Attorney general Suella Braverman says schools have no legal obligation to affirm trans pupils

British attorney general Suella Braverman leaves Downing Stree

British schools do not have to affirm trans youth such as by using their pronouns, attorney general Suella Braverman has said.

She told The Times that teachers have no legal requirement to support trans and non-binary pupils by letting them use the toilets or wear the school uniform that aligns with their gender.

Braverman blasted schools’ “unquestioning approach” to trans youth, saying they should take a “much firmer line” by treating trans youth as the gender they were assigned at birth.

It would be “outrageous” for educators not to have the right to question a child’s gender identity because under-18s cannot legally change their gender, Braverman said, schools in no way have to accommodate trans youth.

“A male child who says in a school that they are a trans girl, that they want to be female, is legally still a boy or a male,” she continued in the interview published Friday (27 May). “And schools have a right to treat them as such under the law.

“They don’t have to say, OK, we’re going to let you change your pronoun or let you wear a skirt or call yourself a girl’s name.”

Attorney general Suella Braverman hails ‘heroine’ JK Rowling

The same goes for non-binary pupils, the government’s chief legal adviser said, adding: “I would say to the school they don’t have to and that they shouldn’t allow that child to go into the girls’ toilets.”

Braverman claimed that the 2010 Equality Act allows for “important single-sex exemptions” such as this.

The legislation allows trans people – those of any age who fall under the protected characteristic of “gender reassignment” – to access all single-sex spaces.
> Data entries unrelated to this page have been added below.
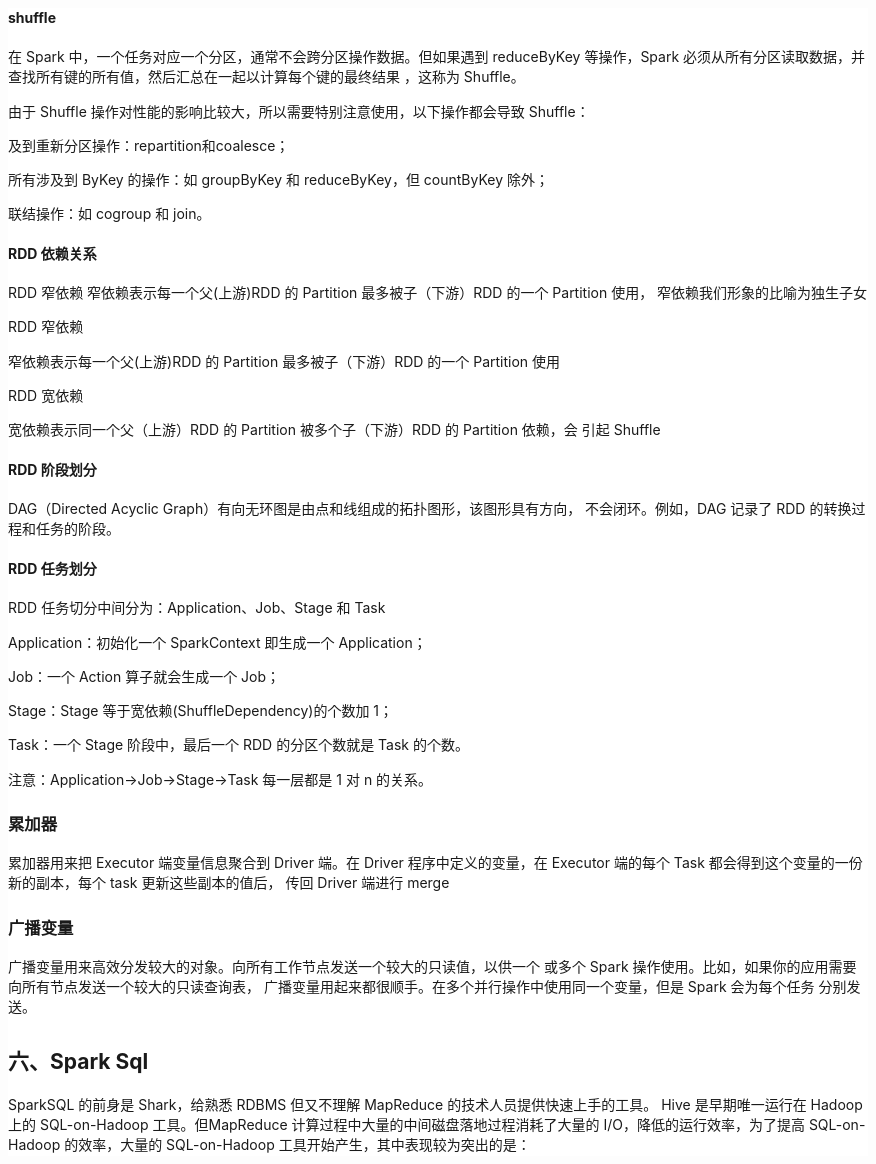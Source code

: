 
#### shuffle

在 Spark 中，一个任务对应一个分区，通常不会跨分区操作数据。但如果遇到 reduceByKey 等操作，Spark 必须从所有分区读取数据，并查找所有键的所有值，然后汇总在一起以计算每个键的最终结果 ，这称为 Shuffle。

由于 Shuffle 操作对性能的影响比较大，所以需要特别注意使用，以下操作都会导致 Shuffle：

及到重新分区操作：repartition和coalesce；

所有涉及到 ByKey 的操作：如 groupByKey 和 reduceByKey，但 countByKey 除外；

联结操作：如 cogroup 和 join。

#### RDD 依赖关系

RDD 窄依赖 窄依赖表示每一个父(上游)RDD 的 Partition 最多被子（下游）RDD 的一个 Partition 使用， 窄依赖我们形象的比喻为独生子女

RDD 窄依赖

窄依赖表示每一个父(上游)RDD 的 Partition 最多被子（下游）RDD 的一个 Partition 使用

RDD 宽依赖

宽依赖表示同一个父（上游）RDD 的 Partition 被多个子（下游）RDD 的 Partition 依赖，会 引起 Shuffle

#### RDD 阶段划分

 DAG（Directed Acyclic Graph）有向无环图是由点和线组成的拓扑图形，该图形具有方向， 不会闭环。例如，DAG 记录了 RDD 的转换过程和任务的阶段。 

#### RDD 任务划分

RDD 任务切分中间分为：Application、Job、Stage 和 Task 

Application：初始化一个 SparkContext 即生成一个 Application； 

Job：一个 Action 算子就会生成一个 Job； 

Stage：Stage 等于宽依赖(ShuffleDependency)的个数加 1； 

Task：一个 Stage 阶段中，最后一个 RDD 的分区个数就是 Task 的个数。 

注意：Application->Job->Stage->Task 每一层都是 1 对 n 的关系。

### 累加器

累加器用来把 Executor 端变量信息聚合到 Driver 端。在 Driver 程序中定义的变量，在 Executor 端的每个 Task 都会得到这个变量的一份新的副本，每个 task 更新这些副本的值后， 传回 Driver 端进行 merge

### 广播变量

广播变量用来高效分发较大的对象。向所有工作节点发送一个较大的只读值，以供一个 或多个 Spark 操作使用。比如，如果你的应用需要向所有节点发送一个较大的只读查询表， 广播变量用起来都很顺手。在多个并行操作中使用同一个变量，但是 Spark 会为每个任务 分别发送。

 

## 六、Spark Sql

SparkSQL 的前身是 Shark，给熟悉 RDBMS 但又不理解 MapReduce 的技术人员提供快速上手的工具。 Hive 是早期唯一运行在 Hadoop 上的 SQL-on-Hadoop 工具。但MapReduce 计算过程中大量的中间磁盘落地过程消耗了大量的 I/O，降低的运行效率，为了提高 SQL-on-Hadoop 的效率，大量的 SQL-on-Hadoop 工具开始产生，其中表现较为突出的是：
They can only be barred from spaces on a case-by-case basis if there is a proportionate and justifiable reason to do so, the act says.
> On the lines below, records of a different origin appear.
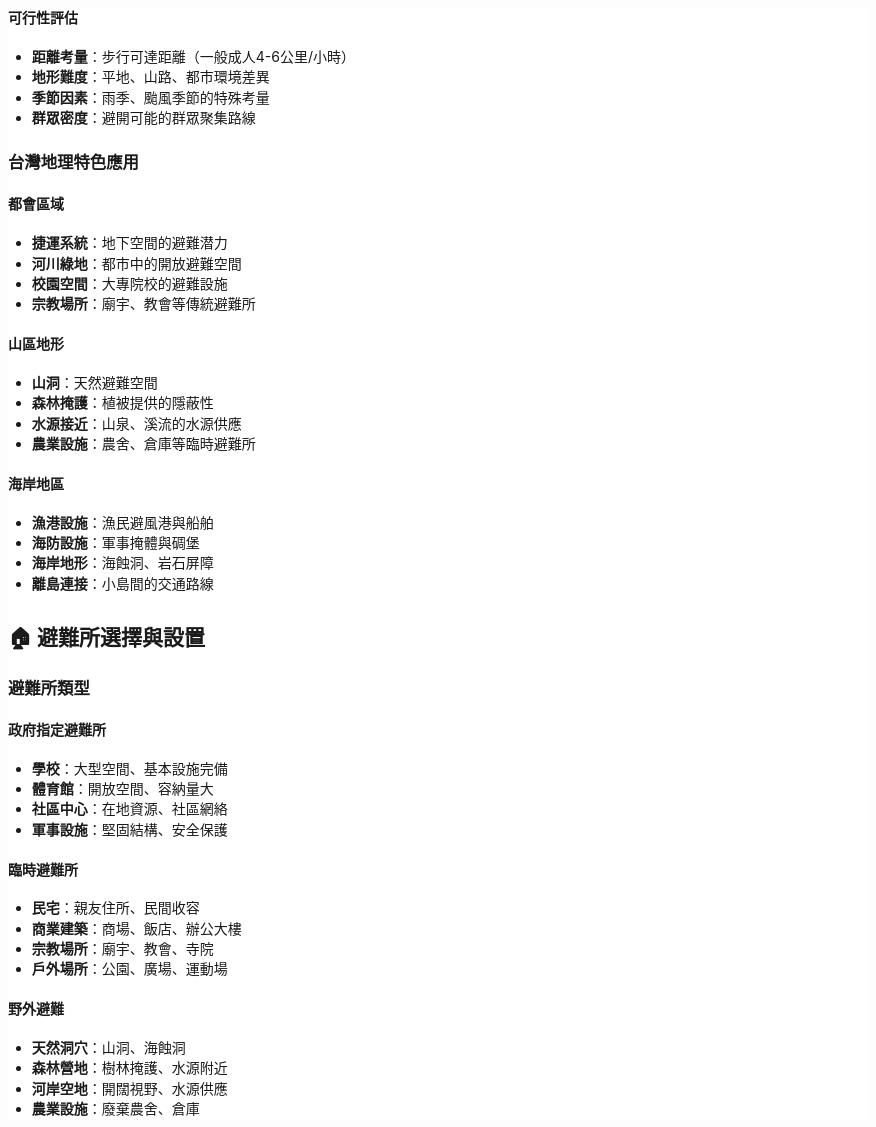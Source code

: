 #### 可行性評估

- **距離考量**：步行可達距離（一般成人4-6公里/小時）
- **地形難度**：平地、山路、都市環境差異
- **季節因素**：雨季、颱風季節的特殊考量
- **群眾密度**：避開可能的群眾聚集路線

### 台灣地理特色應用

#### 都會區域

- **捷運系統**：地下空間的避難潜力
- **河川綠地**：都市中的開放避難空間
- **校園空間**：大專院校的避難設施
- **宗教場所**：廟宇、教會等傳統避難所

#### 山區地形

- **山洞**：天然避難空間
- **森林掩護**：植被提供的隱蔽性
- **水源接近**：山泉、溪流的水源供應
- **農業設施**：農舍、倉庫等臨時避難所

#### 海岸地區

- **漁港設施**：漁民避風港與船舶
- **海防設施**：軍事掩體與碉堡
- **海岸地形**：海蝕洞、岩石屏障
- **離島連接**：小島間的交通路線

## 🏠 避難所選擇與設置

### 避難所類型

#### 政府指定避難所

- **學校**：大型空間、基本設施完備
- **體育館**：開放空間、容納量大
- **社區中心**：在地資源、社區網絡
- **軍事設施**：堅固結構、安全保護

#### 臨時避難所

- **民宅**：親友住所、民間收容
- **商業建築**：商場、飯店、辦公大樓
- **宗教場所**：廟宇、教會、寺院
- **戶外場所**：公園、廣場、運動場

#### 野外避難

- **天然洞穴**：山洞、海蝕洞
- **森林營地**：樹林掩護、水源附近
- **河岸空地**：開闊視野、水源供應
- **農業設施**：廢棄農舍、倉庫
Legal experts previously told PinkNews that if a single-sex service provider were to blanket ban all trans people, this would violate the Equality Act.

Attorney General Suella Braverman leaves Downing Street. (Rasid Necati Aslim/Anadolu Agency via Getty Images)

While trans adults can change their legal gender via the Gender Recognition Act, the drawn-out process means fewer than 5,000 Britons have successfully acquired a Gender Recognition Certificate.

Simply using trans kids’ pronouns, their correct name and wearing the clothing they want significantly cuts their risk of attempting suicide and experiencing depression or anxiety, researchers have repeatedly found.

The Tory MP for Fareham also hailed JK Rowling, the Harry Potter author who has come under fire for her deeply anti-trans views, as a “heroine”. The billionaire is “very brave, very courageous” for speaking out against trans people using single-sex spaces, Braverman said.

Braverman’s chilling remarks are among the clearest yet of a cabinet minister’s views on trans rights in schools. Education secretary Nadhim Zahawi is currently drafting guidelines on how schools should support – if it all – trans youth.

Zahawi said in April that he is working on the guidelines together with the Equality and Human Rights Commission (EHRC), an equality law watchdog.

The commission has been dogged by claims of transphobia in recent months, from the time it advised that trans conversion therapy be delayed to calling for live-saving gender recognition reforms be paused.

In April, it laid out a way for trans people to be lawfully excluded from single-sex spaces under the Equality Act in its guidance for single-sex service providers.

During a hearing with the education select committee at the same time, Zahawi suggested that teachers should out trans children to their families or guardians.